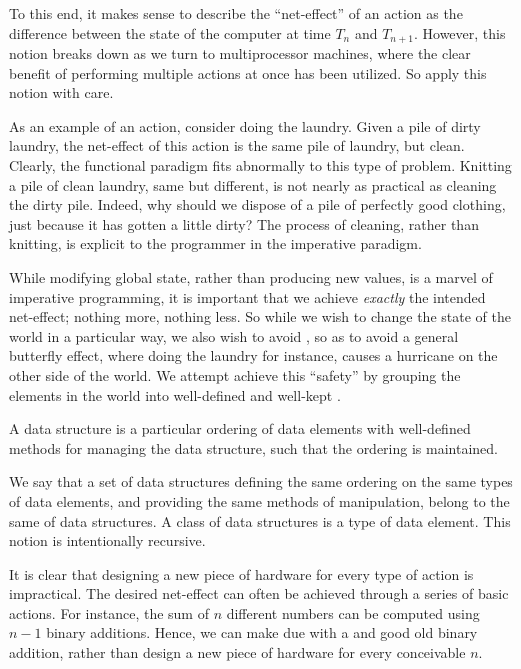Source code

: To this end, it makes sense to describe the ``net-effect'' of an action as the
difference between the state of the computer at time $T_n$ and $T_{n+1}$.
However, this notion breaks down as we turn to multiprocessor machines, where
the clear benefit of performing multiple actions at once has been utilized. So
apply this notion with care.


As an example of an action, consider doing the laundry. Given a pile of dirty
laundry, the net-effect of this action is the same pile of laundry, but clean.
Clearly, the functional paradigm fits abnormally to this type of problem.
Knitting a pile of clean laundry, same but different, is not nearly as
practical as cleaning the dirty pile. Indeed, why should we dispose of a pile
of perfectly good clothing, just because it has gotten a little dirty? The
process of cleaning, rather than knitting, is explicit to the programmer in the
imperative paradigm.

While modifying global state, rather than producing new values, is a marvel of
imperative programming, it is important that we achieve \emph{exactly} the
intended net-effect; nothing more, nothing less. So while we wish to change the
state of the world in a particular way, we also wish to avoid
, so as to avoid a general butterfly effect, where doing the
laundry for instance, causes a hurricane on the other side of the world. We
attempt achieve this ``safety'' by grouping the elements in the world into
well-defined and well-kept .

\begin{definition}

A data structure is a particular ordering of data elements with well-defined
methods for managing the data structure, such that the ordering is maintained.

\end{definition}

We say that a set of data structures defining the same ordering on the same
types of data elements, and providing the same methods of manipulation, belong
to the same  of data structures. A class of data structures is a
type of data element. This notion is intentionally recursive.

It is clear that designing a new piece of hardware for every type of action is
impractical. The desired net-effect can often be achieved through a series of
basic actions. For instance, the sum of $n$ different numbers can be computed
using $n-1$ binary additions. Hence, we can make due with a  and good old binary addition, rather than design a new piece of
hardware for every conceivable $n$.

........

- Problem requirements:
Print exactly the lines from the first line of the records above through the line containing "apply this notion with care.", leaving out the pictures.

- Exercise output:
Source code

: To this end, it makes sense to describe the ``net-effect'' of an action as the
difference between the state of the computer at time $T_n$ and $T_{n+1}$.
However, this notion breaks down as we turn to multiprocessor machines, where
the clear benefit of performing multiple actions at once has been utilized. So
apply this notion with care.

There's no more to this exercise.